*Exercise description*.
The string "Task" may appear in lines of the listing. Report each line where it does.
Start of Block
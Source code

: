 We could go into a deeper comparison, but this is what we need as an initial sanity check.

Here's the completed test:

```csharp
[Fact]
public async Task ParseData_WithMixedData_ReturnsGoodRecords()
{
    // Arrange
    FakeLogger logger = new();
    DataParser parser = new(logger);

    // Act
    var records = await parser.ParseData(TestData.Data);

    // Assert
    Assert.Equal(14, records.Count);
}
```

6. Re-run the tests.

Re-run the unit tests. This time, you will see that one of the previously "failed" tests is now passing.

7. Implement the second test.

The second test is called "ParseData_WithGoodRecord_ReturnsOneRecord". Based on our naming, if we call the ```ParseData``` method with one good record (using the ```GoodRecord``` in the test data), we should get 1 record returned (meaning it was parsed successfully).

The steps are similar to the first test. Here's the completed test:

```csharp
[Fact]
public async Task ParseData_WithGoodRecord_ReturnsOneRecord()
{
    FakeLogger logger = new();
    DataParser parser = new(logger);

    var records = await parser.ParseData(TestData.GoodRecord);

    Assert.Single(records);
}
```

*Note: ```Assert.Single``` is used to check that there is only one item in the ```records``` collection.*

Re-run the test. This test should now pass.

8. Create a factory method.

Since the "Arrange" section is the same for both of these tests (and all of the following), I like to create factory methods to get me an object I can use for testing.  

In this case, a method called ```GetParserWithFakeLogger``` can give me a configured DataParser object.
End of Block
*Response area*.
public async Task ParseData_WithMixedData_ReturnsGoodRecords()
public async Task ParseData_WithGoodRecord_ReturnsOneRecord()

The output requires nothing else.